*REQUIRED ACTION:* For the listing below, print exactly the lines from the line with "- Revenue up" to the line with "For mer informasjon", both included, and nothing beyond them.

*RECORDS TO USE:*
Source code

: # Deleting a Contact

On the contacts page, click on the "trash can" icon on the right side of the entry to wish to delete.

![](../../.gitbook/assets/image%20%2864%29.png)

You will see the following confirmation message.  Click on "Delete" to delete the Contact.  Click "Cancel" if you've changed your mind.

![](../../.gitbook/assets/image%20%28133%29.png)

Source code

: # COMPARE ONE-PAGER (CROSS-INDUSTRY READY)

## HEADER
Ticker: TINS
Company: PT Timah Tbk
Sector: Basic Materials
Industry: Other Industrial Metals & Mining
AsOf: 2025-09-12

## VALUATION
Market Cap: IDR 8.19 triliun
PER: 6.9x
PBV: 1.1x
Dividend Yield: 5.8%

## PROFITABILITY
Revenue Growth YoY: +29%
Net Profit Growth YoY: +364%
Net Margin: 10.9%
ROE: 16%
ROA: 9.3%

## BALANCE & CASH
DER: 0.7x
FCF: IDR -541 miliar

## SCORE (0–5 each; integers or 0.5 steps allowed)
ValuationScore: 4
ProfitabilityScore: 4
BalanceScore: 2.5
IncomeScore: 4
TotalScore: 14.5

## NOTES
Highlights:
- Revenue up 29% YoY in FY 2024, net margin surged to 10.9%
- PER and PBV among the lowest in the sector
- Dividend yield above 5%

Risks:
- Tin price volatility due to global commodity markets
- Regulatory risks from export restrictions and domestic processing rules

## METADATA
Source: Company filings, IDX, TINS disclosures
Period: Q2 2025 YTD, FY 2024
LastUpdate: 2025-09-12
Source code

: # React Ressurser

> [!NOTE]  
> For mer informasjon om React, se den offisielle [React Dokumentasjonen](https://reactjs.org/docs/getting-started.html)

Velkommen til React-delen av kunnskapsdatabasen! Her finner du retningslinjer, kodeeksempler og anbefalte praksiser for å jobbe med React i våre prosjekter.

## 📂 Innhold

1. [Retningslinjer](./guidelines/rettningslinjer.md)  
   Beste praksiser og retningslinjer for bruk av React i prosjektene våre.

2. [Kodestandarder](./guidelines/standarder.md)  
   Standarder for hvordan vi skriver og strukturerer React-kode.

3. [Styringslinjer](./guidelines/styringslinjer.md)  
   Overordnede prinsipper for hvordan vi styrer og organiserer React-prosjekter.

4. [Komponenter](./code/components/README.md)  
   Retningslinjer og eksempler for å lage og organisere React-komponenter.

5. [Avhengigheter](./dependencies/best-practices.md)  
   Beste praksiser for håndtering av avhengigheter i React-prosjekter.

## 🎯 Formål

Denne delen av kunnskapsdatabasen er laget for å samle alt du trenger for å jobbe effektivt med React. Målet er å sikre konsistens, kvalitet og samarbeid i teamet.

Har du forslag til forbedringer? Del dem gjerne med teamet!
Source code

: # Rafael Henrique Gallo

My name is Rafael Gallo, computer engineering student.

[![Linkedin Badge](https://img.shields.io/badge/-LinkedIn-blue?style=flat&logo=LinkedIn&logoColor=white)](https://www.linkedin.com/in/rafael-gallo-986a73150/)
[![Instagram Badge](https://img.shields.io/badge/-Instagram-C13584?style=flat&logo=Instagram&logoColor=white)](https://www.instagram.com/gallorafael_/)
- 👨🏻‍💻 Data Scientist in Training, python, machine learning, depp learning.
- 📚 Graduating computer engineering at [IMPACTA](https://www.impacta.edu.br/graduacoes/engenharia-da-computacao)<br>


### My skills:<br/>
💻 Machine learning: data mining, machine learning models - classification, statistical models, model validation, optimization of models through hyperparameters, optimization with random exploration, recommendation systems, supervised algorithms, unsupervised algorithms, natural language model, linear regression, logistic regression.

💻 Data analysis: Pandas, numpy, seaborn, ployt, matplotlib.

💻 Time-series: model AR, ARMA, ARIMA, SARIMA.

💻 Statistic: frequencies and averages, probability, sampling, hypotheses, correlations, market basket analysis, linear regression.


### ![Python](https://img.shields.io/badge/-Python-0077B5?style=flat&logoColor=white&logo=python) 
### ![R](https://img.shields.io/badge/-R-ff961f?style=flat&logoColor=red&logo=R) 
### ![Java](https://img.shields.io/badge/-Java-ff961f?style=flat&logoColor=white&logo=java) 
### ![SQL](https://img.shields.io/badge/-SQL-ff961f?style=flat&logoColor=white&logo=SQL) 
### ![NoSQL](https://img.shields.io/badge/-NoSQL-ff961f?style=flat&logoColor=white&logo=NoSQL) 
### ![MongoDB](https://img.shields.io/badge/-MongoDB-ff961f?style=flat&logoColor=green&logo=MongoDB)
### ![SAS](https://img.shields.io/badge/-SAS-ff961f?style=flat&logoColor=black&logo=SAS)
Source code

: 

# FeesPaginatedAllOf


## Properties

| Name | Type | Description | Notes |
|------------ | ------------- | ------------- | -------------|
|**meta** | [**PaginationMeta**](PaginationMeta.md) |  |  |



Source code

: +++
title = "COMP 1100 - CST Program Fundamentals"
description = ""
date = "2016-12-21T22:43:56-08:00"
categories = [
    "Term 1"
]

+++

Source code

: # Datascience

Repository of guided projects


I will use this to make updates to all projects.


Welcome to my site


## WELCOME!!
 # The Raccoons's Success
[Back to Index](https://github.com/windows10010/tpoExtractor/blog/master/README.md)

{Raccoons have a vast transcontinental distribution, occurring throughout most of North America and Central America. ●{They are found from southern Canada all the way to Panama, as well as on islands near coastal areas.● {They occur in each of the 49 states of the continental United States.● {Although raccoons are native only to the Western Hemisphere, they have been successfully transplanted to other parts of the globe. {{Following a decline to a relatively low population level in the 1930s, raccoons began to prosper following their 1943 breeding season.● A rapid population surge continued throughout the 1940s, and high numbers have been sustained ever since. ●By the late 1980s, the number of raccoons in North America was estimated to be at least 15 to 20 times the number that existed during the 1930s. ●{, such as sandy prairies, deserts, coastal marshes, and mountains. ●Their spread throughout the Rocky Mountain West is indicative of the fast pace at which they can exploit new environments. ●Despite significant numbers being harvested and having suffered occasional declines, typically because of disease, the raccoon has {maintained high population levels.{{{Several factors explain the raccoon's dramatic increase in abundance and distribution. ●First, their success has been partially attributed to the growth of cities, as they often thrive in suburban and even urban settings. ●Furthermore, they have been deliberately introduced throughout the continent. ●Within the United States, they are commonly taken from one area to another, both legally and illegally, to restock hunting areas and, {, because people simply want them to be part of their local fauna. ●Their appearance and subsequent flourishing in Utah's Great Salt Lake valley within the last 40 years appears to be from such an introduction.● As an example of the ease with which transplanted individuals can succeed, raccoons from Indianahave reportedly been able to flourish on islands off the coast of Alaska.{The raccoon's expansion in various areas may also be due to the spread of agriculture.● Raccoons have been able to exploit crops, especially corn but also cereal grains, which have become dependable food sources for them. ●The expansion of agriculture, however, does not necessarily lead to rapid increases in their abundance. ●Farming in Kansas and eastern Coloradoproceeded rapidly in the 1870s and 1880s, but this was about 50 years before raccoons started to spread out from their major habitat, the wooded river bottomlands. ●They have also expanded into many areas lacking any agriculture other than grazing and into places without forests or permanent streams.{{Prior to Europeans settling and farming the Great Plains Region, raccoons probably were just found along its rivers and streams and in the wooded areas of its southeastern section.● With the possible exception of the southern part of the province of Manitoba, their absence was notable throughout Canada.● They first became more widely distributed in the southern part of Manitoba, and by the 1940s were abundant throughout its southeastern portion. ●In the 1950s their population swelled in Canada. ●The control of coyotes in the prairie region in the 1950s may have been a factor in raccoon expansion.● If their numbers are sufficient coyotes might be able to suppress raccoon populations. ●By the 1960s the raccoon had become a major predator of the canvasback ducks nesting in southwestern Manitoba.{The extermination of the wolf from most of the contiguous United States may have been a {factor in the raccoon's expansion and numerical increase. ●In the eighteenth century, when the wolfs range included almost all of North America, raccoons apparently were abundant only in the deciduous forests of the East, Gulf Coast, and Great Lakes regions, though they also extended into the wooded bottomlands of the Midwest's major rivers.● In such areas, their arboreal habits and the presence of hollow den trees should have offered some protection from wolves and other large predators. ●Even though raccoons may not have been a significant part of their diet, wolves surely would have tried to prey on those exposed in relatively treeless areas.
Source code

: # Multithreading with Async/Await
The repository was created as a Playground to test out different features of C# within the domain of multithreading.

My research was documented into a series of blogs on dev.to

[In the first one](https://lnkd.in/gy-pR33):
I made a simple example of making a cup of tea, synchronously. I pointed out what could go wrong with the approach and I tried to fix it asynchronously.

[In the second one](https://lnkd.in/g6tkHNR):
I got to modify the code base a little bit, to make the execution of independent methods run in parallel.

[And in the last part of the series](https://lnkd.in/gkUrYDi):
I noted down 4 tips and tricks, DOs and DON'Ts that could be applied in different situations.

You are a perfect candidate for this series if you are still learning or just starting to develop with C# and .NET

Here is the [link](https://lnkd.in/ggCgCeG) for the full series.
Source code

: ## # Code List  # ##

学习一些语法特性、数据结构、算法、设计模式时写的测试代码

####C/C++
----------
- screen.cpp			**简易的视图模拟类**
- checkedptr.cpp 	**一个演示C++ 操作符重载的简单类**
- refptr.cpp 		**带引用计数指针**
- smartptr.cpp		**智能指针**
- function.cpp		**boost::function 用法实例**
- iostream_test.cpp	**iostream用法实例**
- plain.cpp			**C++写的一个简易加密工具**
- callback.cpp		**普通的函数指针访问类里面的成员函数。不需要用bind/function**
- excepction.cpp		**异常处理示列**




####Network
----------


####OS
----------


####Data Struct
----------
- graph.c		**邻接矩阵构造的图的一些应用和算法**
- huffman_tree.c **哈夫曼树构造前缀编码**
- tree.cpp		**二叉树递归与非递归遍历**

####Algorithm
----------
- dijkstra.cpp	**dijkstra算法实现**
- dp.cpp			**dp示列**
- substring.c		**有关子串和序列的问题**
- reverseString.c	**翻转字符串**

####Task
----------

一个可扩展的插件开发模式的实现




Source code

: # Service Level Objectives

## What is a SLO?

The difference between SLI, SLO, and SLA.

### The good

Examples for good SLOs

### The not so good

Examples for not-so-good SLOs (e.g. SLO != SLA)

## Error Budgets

*YOUR SOLUTION:*
- Revenue up 29% YoY in FY 2024, net margin surged to 10.9%
- PER and PBV among the lowest in the sector
- Dividend yield above 5%

Risks:
- Tin price volatility due to global commodity markets
- Regulatory risks from export restrictions and domestic processing rules

## METADATA
Source: Company filings, IDX, TINS disclosures
Period: Q2 2025 YTD, FY 2024
LastUpdate: 2025-09-12
Source code

: # React Ressurser

> [!NOTE]  
> For mer informasjon om React, se den offisielle [React Dokumentasjonen](https://reactjs.org/docs/getting-started.html)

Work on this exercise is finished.